[Collected data]
BEGIN
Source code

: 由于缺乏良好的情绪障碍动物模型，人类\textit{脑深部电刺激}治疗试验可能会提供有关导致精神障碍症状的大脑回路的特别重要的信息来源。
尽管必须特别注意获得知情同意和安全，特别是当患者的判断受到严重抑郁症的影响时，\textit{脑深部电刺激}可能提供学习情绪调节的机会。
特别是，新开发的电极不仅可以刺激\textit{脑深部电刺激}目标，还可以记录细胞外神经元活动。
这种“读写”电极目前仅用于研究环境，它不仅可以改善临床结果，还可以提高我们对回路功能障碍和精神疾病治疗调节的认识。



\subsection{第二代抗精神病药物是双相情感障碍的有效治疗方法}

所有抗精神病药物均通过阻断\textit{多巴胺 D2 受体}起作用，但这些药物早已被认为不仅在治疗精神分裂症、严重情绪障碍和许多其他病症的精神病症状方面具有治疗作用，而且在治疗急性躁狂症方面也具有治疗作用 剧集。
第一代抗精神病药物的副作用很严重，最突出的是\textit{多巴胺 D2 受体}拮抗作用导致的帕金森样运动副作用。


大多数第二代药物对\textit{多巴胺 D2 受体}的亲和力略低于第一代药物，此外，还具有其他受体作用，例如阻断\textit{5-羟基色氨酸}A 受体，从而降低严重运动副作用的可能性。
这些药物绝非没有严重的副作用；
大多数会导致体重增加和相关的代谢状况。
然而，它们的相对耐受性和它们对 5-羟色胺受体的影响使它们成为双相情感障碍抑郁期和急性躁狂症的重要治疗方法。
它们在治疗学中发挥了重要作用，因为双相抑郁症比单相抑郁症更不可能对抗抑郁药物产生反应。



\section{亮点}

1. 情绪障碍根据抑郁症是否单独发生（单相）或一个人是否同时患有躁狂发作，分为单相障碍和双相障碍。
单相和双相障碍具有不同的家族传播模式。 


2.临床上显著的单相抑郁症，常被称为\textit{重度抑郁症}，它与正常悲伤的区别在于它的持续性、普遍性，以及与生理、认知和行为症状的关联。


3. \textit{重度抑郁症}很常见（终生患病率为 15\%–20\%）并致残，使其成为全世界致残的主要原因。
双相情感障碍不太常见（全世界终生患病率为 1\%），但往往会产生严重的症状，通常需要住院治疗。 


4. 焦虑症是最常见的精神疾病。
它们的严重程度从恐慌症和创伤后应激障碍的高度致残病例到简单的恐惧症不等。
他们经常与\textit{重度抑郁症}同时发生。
END
Your answer should be the lines from the one containing "4. 焦虑症是最常见的精神疾病。" through the last line of the records, repeated exactly and with nothing added.

Reply:
4. 焦虑症是最常见的精神疾病。
它们的严重程度从恐慌症和创伤后应激障碍的高度致残病例到简单的恐惧症不等。
他们经常与\textit{重度抑郁症}同时发生。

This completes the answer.